__Description of the task__
Write out each record exactly as given, but do not include the pictures.
● ● ● ● ● ● ●
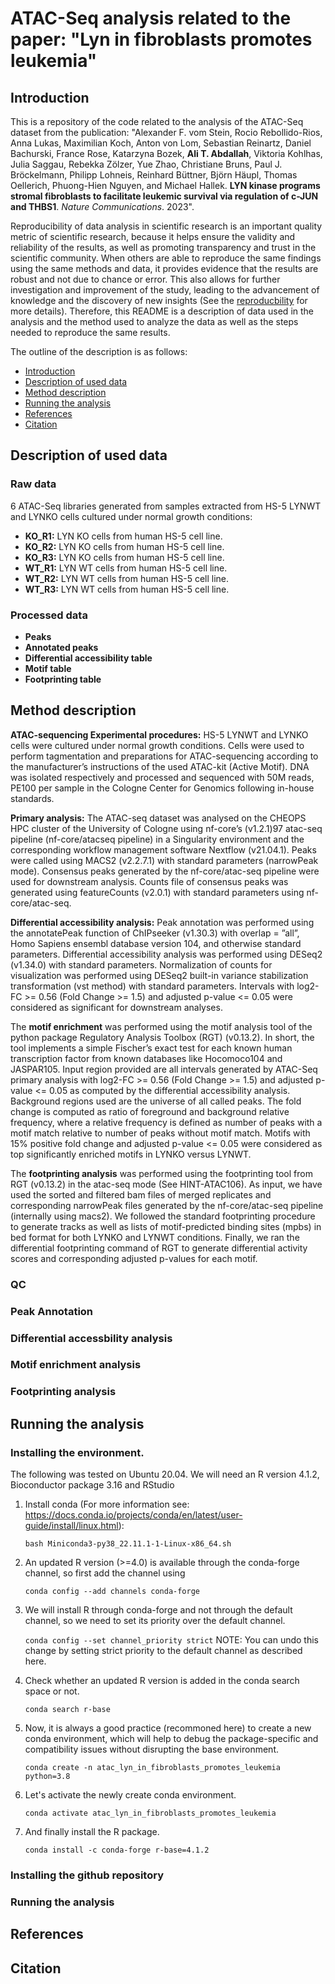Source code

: # ATAC-Seq analysis related to the paper: "Lyn in fibroblasts promotes leukemia"

## Introduction
This is a repository of the code related to the analysis of the ATAC-Seq dataset from the publication: 
"Alexander F. vom Stein, Rocio Rebollido-Rios, Anna Lukas, Maximilian Koch, Anton von Lom, Sebastian Reinartz, Daniel Bachurski, France Rose, Katarzyna Bozek, **Ali T. Abdallah**, Viktoria Kohlhas, Julia Saggau, Rebekka Zölzer, Yue Zhao, Christiane Bruns, Paul J. Bröckelmann, Philipp Lohneis, Reinhard Büttner, Björn Häupl, Thomas Oellerich, Phuong-Hien Nguyen, and Michael Hallek. **LYN kinase programs stromal fibroblasts to facilitate leukemic survival via regulation of c-JUN and THBS1**. _Nature Communications_. 2023".

Reproducibility of data analysis in scientific research is an important quality metric of scientific research, because it helps ensure the validity and reliability of the results, as well as promoting transparency and trust in the scientific community. When others are able to reproduce the same findings using the same methods and data, it provides evidence that the results are robust and not due to chance or error. This also allows for further investigation and improvement of the study, leading to the advancement of knowledge and the discovery of new insights (See the [reproducbility](https://en.wikipedia.org/wiki/Reproducibility) for more details). Therefore, this README is a description of data used in the analysis and the method used to analyze the data as well as the steps needed to reproduce the same results.

The outline of the description is as follows:
- [Introduction](#introduction)
- [Description of used data](#description-of-used-data)
- [Method description](#method-description)
- [Running the analysis](#running-the-analysis)
- [References](#references)
- [Citation](#citation)

## Description of used data

### Raw data
6 ATAC-Seq libraries generated from samples extracted from HS-5 LYNWT and LYNKO cells cultured under normal growth conditions:
- **KO_R1:** LYN KO cells from human HS-5 cell line.
- **KO_R2:** LYN KO cells from human HS-5 cell line.
- **KO_R3:** LYN KO cells from human HS-5 cell line.
- **WT_R1:** LYN WT cells from human HS-5 cell line.
- **WT_R2:** LYN WT cells from human HS-5 cell line.
- **WT_R3:** LYN WT cells from human HS-5 cell line.

### Processed data
- **Peaks**
- **Annotated peaks**
- **Differential accessibility table**
- **Motif table**
- **Footprinting table**

## Method description

**ATAC-sequencing Experimental procedures:** HS-5 LYNWT and LYNKO cells were cultured under normal
growth conditions. Cells were used to perform tagmentation and preparations for
ATAC-sequencing according to the manufacturer’s instructions of the used ATAC-kit
(Active Motif). DNA was isolated respectively and processed and sequenced with 50M
reads, PE100 per sample in the Cologne Center for Genomics following in-house
standards.

**Primary analysis:** The ATAC-seq dataset was analysed on the CHEOPS HPC cluster
of the University of Cologne using nf-core’s (v1.2.1)97 atac-seq pipeline 
(nf-core/atacseq pipeline) in a Singularity environment and the corresponding workflow
management software Nextflow (v21.04.1). Peaks were called using MACS2
(v2.2.7.1) with standard parameters (narrowPeak mode). Consensus peaks
generated by the nf-core/atac-seq pipeline were used for downstream analysis. Counts 
file of consensus peaks was generated using featureCounts (v2.0.1) with standard
parameters using nf-core/atac-seq.

**Differential accessibility analysis:** Peak annotation was performed using the
annotatePeak function of ChIPseeker (v1.30.3) with overlap = ”all”, Homo Sapiens
ensembl database version 104, and otherwise standard parameters. Differential
accessibility analysis was performed using DESeq2 (v1.34.0) with standard
parameters. Normalization of counts for visualization was performed using DESeq2
built-in variance stabilization transformation (vst method) with standard parameters.
Intervals with log2-FC >= 0.56 (Fold Change >= 1.5) and adjusted p-value <= 0.05 were
considered as significant for downstream analyses.

The **motif enrichment** was performed using the motif analysis tool of the python
package Regulatory Analysis Toolbox (RGT) (v0.13.2). In short, the tool implements a
simple Fischer’s exact test for each known human transcription factor from known
databases like Hocomoco104 and JASPAR105. Input region provided are all intervals
generated by ATAC-Seq primary analysis with log2-FC >= 0.56 (Fold Change >= 1.5)
and adjusted p-value <= 0.05 as computed by the differential accessibility analysis.
Background regions used are the universe of all called peaks. The fold change is
computed as ratio of foreground and background relative frequency, where a relative
frequency is defined as number of peaks with a motif match relative to number of peaks
without motif match. Motifs with 15% positive fold change and adjusted p-value <= 0.05
were considered as top significantly enriched motifs in LYNKO versus LYNWT.

The **footprinting analysis** was performed using the footprinting tool from RGT (v0.13.2)
in the atac-seq mode (See HINT-ATAC106). As input, we have used the sorted and
filtered bam files of merged replicates and corresponding narrowPeak files generated
by the nf-core/atac-seq pipeline (internally using macs2). We followed the standard
footprinting procedure to generate tracks as well as lists of motif-predicted binding sites
(mpbs) in bed format for both LYNKO and LYNWT conditions. Finally, we ran the
differential footprinting command of RGT to generate differential activity scores and
corresponding adjusted p-values for each motif. 

### QC


### Peak Annotation


### Differential accessbility analysis


### Motif enrichment analysis


### Footprinting analysis


## Running the analysis

### Installing the environment.
The following was tested on Ubuntu 20.04. We will need an R version 4.1.2, Bioconductor package 3.16 and RStudio 
1. Install conda (For more information see: https://docs.conda.io/projects/conda/en/latest/user-guide/install/linux.html): 
    
    `bash Miniconda3-py38_22.11.1-1-Linux-x86_64.sh`
    
3. An updated R version (>=4.0) is available through the conda-forge channel, so first add the channel using

    `conda config --add channels conda-forge`

3. We will install R through conda-forge and not through the default channel, so we need to set its priority over the default channel.

     `conda config --set channel_priority strict` 
   NOTE: You can undo this change by setting strict priority to the default channel as described here.

4. Check whether an updated R version is added in the conda search space or not.

    `conda search r-base`

5. Now, it is always a good practice (recommoned here) to create a new conda environment, which will help to debug the package-specific and compatibility issues without disrupting the base environment.

    `conda create -n atac_lyn_in_fibroblasts_promotes_leukemia python=3.8`

6. Let's activate the newly create conda environment.

    `conda activate atac_lyn_in_fibroblasts_promotes_leukemia`

7. And finally install the R package.

    `conda install -c conda-forge r-base=4.1.2`

### Installing the github repository


### Running the analysis

## References

## Citation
● ● ● ● ● ● ●
__Exercise answer__
Source code

: # ATAC-Seq analysis related to the paper: "Lyn in fibroblasts promotes leukemia"

## Introduction
This is a repository of the code related to the analysis of the ATAC-Seq dataset from the publication: 
"Alexander F. vom Stein, Rocio Rebollido-Rios, Anna Lukas, Maximilian Koch, Anton von Lom, Sebastian Reinartz, Daniel Bachurski, France Rose, Katarzyna Bozek, **Ali T. Abdallah**, Viktoria Kohlhas, Julia Saggau, Rebekka Zölzer, Yue Zhao, Christiane Bruns, Paul J. Bröckelmann, Philipp Lohneis, Reinhard Büttner, Björn Häupl, Thomas Oellerich, Phuong-Hien Nguyen, and Michael Hallek. **LYN kinase programs stromal fibroblasts to facilitate leukemic survival via regulation of c-JUN and THBS1**. _Nature Communications_. 2023".

Reproducibility of data analysis in scientific research is an important quality metric of scientific research, because it helps ensure the validity and reliability of the results, as well as promoting transparency and trust in the scientific community. When others are able to reproduce the same findings using the same methods and data, it provides evidence that the results are robust and not due to chance or error. This also allows for further investigation and improvement of the study, leading to the advancement of knowledge and the discovery of new insights (See the [reproducbility](https://en.wikipedia.org/wiki/Reproducibility) for more details). Therefore, this README is a description of data used in the analysis and the method used to analyze the data as well as the steps needed to reproduce the same results.

The outline of the description is as follows:
- [Introduction](#introduction)
- [Description of used data](#description-of-used-data)
- [Method description](#method-description)
- [Running the analysis](#running-the-analysis)
- [References](#references)
- [Citation](#citation)

## Description of used data

### Raw data
6 ATAC-Seq libraries generated from samples extracted from HS-5 LYNWT and LYNKO cells cultured under normal growth conditions:
- **KO_R1:** LYN KO cells from human HS-5 cell line.
- **KO_R2:** LYN KO cells from human HS-5 cell line.
- **KO_R3:** LYN KO cells from human HS-5 cell line.
- **WT_R1:** LYN WT cells from human HS-5 cell line.
- **WT_R2:** LYN WT cells from human HS-5 cell line.
- **WT_R3:** LYN WT cells from human HS-5 cell line.

### Processed data
- **Peaks**
- **Annotated peaks**
- **Differential accessibility table**
- **Motif table**
- **Footprinting table**

## Method description

**ATAC-sequencing Experimental procedures:** HS-5 LYNWT and LYNKO cells were cultured under normal
growth conditions. Cells were used to perform tagmentation and preparations for
ATAC-sequencing according to the manufacturer’s instructions of the used ATAC-kit
(Active Motif). DNA was isolated respectively and processed and sequenced with 50M
reads, PE100 per sample in the Cologne Center for Genomics following in-house
standards.

**Primary analysis:** The ATAC-seq dataset was analysed on the CHEOPS HPC cluster
of the University of Cologne using nf-core’s (v1.2.1)97 atac-seq pipeline 
(nf-core/atacseq pipeline) in a Singularity environment and the corresponding workflow
management software Nextflow (v21.04.1). Peaks were called using MACS2
(v2.2.7.1) with standard parameters (narrowPeak mode). Consensus peaks
generated by the nf-core/atac-seq pipeline were used for downstream analysis. Counts 
file of consensus peaks was generated using featureCounts (v2.0.1) with standard
parameters using nf-core/atac-seq.

**Differential accessibility analysis:** Peak annotation was performed using the
annotatePeak function of ChIPseeker (v1.30.3) with overlap = ”all”, Homo Sapiens
ensembl database version 104, and otherwise standard parameters. Differential
accessibility analysis was performed using DESeq2 (v1.34.0) with standard
parameters. Normalization of counts for visualization was performed using DESeq2
built-in variance stabilization transformation (vst method) with standard parameters.
Intervals with log2-FC >= 0.56 (Fold Change >= 1.5) and adjusted p-value <= 0.05 were
considered as significant for downstream analyses.

The **motif enrichment** was performed using the motif analysis tool of the python
package Regulatory Analysis Toolbox (RGT) (v0.13.2). In short, the tool implements a
simple Fischer’s exact test for each known human transcription factor from known
databases like Hocomoco104 and JASPAR105. Input region provided are all intervals
generated by ATAC-Seq primary analysis with log2-FC >= 0.56 (Fold Change >= 1.5)
and adjusted p-value <= 0.05 as computed by the differential accessibility analysis.
Background regions used are the universe of all called peaks. The fold change is
computed as ratio of foreground and background relative frequency, where a relative
frequency is defined as number of peaks with a motif match relative to number of peaks
without motif match. Motifs with 15% positive fold change and adjusted p-value <= 0.05
were considered as top significantly enriched motifs in LYNKO versus LYNWT.

The **footprinting analysis** was performed using the footprinting tool from RGT (v0.13.2)
in the atac-seq mode (See HINT-ATAC106). As input, we have used the sorted and
filtered bam files of merged replicates and corresponding narrowPeak files generated
by the nf-core/atac-seq pipeline (internally using macs2). We followed the standard
footprinting procedure to generate tracks as well as lists of motif-predicted binding sites
(mpbs) in bed format for both LYNKO and LYNWT conditions. Finally, we ran the
differential footprinting command of RGT to generate differential activity scores and
corresponding adjusted p-values for each motif. 

### QC


### Peak Annotation


### Differential accessbility analysis


### Motif enrichment analysis


### Footprinting analysis


## Running the analysis

### Installing the environment.
The following was tested on Ubuntu 20.04. We will need an R version 4.1.2, Bioconductor package 3.16 and RStudio 
1. Install conda (For more information see: https://docs.conda.io/projects/conda/en/latest/user-guide/install/linux.html): 
    
    `bash Miniconda3-py38_22.11.1-1-Linux-x86_64.sh`
    
3. An updated R version (>=4.0) is available through the conda-forge channel, so first add the channel using

    `conda config --add channels conda-forge`

3. We will install R through conda-forge and not through the default channel, so we need to set its priority over the default channel.

     `conda config --set channel_priority strict` 
   NOTE: You can undo this change by setting strict priority to the default channel as described here.

4. Check whether an updated R version is added in the conda search space or not.

    `conda search r-base`

5. Now, it is always a good practice (recommoned here) to create a new conda environment, which will help to debug the package-specific and compatibility issues without disrupting the base environment.

    `conda create -n atac_lyn_in_fibroblasts_promotes_leukemia python=3.8`

6. Let's activate the newly create conda environment.

    `conda activate atac_lyn_in_fibroblasts_promotes_leukemia`

7. And finally install the R package.

    `conda install -c conda-forge r-base=4.1.2`

### Installing the github repository


### Running the analysis

## References

## Citation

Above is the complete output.